## WORK INSTRUCTIONS
Where a line below holds the string "equiv", copy that line.

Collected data

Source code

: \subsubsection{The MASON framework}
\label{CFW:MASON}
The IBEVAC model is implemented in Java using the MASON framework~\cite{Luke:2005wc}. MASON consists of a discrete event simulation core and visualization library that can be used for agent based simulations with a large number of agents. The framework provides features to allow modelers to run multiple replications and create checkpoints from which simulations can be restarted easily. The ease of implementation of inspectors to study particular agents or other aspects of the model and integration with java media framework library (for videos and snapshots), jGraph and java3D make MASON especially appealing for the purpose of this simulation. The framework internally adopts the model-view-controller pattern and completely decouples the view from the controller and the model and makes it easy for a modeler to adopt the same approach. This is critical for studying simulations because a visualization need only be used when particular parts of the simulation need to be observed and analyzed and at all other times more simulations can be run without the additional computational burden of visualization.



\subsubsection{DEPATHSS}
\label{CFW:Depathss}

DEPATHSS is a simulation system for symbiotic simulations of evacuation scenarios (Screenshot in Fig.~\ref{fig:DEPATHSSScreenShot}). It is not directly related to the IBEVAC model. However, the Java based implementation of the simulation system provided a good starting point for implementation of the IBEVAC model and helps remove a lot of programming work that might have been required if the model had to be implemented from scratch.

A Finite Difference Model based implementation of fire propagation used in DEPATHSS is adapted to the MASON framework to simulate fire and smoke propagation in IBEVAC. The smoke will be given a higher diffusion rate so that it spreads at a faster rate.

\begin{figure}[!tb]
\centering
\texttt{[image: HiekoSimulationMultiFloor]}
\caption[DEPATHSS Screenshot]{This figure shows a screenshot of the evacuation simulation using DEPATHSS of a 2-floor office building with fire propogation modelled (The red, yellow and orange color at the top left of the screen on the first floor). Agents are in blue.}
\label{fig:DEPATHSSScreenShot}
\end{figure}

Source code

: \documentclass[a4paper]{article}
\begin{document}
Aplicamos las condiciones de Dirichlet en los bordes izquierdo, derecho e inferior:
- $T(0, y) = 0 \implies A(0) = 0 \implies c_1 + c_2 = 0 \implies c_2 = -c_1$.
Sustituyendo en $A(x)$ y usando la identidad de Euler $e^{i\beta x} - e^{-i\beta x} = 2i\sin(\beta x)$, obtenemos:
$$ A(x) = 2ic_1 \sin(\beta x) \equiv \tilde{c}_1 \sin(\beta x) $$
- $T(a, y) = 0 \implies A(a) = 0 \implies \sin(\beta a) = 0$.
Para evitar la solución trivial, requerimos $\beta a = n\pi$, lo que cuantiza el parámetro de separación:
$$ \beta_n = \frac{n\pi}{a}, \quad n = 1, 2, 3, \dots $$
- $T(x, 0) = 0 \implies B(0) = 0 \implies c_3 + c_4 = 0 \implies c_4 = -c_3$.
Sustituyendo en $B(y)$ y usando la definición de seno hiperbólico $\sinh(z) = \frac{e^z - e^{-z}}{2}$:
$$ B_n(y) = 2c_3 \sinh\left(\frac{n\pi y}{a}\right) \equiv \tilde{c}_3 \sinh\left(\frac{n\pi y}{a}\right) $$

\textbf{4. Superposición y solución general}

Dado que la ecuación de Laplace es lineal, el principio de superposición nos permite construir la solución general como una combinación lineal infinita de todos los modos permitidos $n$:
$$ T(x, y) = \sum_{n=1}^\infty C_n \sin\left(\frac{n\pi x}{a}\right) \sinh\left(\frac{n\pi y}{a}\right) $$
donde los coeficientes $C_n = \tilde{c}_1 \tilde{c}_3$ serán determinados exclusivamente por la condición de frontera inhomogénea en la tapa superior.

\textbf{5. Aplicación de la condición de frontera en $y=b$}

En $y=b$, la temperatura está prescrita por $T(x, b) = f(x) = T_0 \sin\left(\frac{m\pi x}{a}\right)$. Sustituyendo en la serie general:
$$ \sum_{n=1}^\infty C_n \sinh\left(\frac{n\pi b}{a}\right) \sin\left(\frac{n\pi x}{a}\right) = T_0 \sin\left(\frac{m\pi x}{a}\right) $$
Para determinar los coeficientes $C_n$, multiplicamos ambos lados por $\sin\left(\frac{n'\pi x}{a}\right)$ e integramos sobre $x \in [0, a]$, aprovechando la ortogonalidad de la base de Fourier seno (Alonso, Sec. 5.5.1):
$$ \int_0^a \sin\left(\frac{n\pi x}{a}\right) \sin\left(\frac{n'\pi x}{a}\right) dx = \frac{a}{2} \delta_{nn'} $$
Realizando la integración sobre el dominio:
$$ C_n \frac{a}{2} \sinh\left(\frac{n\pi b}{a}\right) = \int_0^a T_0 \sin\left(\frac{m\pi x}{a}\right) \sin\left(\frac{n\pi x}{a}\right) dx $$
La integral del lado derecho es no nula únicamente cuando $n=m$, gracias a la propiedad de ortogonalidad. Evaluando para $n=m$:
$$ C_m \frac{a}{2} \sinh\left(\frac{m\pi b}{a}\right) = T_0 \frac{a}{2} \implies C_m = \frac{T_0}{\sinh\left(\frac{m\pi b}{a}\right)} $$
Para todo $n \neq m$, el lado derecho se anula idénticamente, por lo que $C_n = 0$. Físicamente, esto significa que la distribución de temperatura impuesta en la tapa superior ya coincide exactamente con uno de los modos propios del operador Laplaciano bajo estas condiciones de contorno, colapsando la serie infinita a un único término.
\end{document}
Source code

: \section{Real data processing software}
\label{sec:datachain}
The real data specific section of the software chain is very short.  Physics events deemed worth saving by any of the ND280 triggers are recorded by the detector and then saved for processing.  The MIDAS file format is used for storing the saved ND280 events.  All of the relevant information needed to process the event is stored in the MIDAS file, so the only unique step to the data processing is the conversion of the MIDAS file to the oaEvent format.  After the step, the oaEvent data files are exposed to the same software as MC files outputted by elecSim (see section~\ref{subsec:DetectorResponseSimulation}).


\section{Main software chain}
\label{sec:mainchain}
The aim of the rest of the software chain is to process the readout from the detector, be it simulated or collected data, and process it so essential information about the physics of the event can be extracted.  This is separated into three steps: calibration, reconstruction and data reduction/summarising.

## RESULT OF THE TASK
$$ A(x) = 2ic_1 \sin(\beta x) \equiv \tilde{c}_1 \sin(\beta x) $$
$$ B_n(y) = 2c_3 \sinh\left(\frac{n\pi y}{a}\right) \equiv \tilde{c}_3 \sinh\left(\frac{n\pi y}{a}\right) $$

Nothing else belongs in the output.